--- START ---
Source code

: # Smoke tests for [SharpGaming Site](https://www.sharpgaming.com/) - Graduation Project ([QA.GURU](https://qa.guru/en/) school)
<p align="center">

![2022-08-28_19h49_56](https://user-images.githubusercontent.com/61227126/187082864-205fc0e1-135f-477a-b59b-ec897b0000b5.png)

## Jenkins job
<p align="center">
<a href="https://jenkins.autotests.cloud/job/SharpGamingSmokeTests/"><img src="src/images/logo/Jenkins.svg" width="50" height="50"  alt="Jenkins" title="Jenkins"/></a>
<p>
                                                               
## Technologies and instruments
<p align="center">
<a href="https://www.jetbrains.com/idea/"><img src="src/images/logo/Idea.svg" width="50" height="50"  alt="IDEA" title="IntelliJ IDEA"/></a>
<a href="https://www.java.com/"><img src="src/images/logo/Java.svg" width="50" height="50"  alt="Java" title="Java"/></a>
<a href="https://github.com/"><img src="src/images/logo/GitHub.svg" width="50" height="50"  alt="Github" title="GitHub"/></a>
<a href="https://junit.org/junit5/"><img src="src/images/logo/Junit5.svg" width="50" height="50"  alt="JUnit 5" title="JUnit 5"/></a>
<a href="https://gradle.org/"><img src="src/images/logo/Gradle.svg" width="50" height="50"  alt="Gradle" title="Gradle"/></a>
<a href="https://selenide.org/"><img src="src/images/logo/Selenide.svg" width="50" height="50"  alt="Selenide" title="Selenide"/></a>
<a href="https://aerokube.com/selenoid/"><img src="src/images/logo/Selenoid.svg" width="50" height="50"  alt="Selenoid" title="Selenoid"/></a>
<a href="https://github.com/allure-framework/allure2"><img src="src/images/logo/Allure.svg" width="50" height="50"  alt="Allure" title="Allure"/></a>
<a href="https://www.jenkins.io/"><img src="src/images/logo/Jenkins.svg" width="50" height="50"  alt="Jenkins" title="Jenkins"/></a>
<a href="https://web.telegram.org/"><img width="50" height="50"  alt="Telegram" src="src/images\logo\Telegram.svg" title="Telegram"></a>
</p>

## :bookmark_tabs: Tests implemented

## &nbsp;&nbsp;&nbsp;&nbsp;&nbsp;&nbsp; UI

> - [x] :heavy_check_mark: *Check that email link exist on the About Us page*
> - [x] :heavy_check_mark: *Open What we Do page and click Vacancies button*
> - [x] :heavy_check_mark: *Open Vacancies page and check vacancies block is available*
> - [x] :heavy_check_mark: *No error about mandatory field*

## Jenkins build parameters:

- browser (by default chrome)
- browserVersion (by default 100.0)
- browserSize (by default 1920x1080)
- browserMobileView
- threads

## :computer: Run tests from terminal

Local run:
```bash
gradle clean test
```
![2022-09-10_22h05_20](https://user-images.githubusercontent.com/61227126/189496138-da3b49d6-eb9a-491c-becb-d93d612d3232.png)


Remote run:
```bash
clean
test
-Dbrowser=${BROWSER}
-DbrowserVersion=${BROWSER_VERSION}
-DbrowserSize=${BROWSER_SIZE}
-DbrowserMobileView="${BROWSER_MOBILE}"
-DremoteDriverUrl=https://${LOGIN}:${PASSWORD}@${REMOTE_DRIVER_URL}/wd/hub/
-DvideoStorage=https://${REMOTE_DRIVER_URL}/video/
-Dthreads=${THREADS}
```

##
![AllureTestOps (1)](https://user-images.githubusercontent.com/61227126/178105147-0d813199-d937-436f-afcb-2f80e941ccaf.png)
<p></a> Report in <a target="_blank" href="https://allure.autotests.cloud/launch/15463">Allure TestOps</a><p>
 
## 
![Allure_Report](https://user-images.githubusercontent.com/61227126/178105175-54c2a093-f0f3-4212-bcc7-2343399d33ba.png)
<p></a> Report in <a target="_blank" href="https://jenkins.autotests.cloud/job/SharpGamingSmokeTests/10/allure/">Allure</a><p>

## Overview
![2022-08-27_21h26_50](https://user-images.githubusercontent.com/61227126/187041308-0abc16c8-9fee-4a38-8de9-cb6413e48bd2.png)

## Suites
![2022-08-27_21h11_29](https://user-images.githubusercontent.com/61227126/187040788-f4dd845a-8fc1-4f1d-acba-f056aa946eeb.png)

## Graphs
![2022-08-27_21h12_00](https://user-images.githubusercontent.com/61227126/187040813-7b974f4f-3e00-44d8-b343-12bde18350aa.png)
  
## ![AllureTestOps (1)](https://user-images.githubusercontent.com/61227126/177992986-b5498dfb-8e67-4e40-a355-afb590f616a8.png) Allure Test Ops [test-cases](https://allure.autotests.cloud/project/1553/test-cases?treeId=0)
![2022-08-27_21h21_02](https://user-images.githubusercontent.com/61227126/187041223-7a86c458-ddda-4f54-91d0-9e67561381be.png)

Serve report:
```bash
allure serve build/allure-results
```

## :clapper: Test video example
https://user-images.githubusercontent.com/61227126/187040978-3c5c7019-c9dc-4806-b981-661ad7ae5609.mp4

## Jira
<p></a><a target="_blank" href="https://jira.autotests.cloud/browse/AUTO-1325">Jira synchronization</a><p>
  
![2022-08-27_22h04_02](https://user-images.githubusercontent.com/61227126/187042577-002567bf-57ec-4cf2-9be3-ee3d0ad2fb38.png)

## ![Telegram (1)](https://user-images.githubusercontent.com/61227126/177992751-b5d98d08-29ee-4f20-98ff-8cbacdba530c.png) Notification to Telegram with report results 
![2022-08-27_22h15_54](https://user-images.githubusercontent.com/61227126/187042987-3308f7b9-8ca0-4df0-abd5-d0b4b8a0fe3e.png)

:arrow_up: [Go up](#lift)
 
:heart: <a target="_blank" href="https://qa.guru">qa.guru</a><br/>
--- END ---
WHAT IS REQUIRED:
Gather all lines from the listing above in which "SharpGamingSmokeTests" occurs.

SOLVED PROBLEM:
<a href="https://jenkins.autotests.cloud/job/SharpGamingSmokeTests/"><img src="src/images/logo/Jenkins.svg" width="50" height="50"  alt="Jenkins" title="Jenkins"/></a>
<p></a> Report in <a target="_blank" href="https://jenkins.autotests.cloud/job/SharpGamingSmokeTests/10/allure/">Allure</a><p>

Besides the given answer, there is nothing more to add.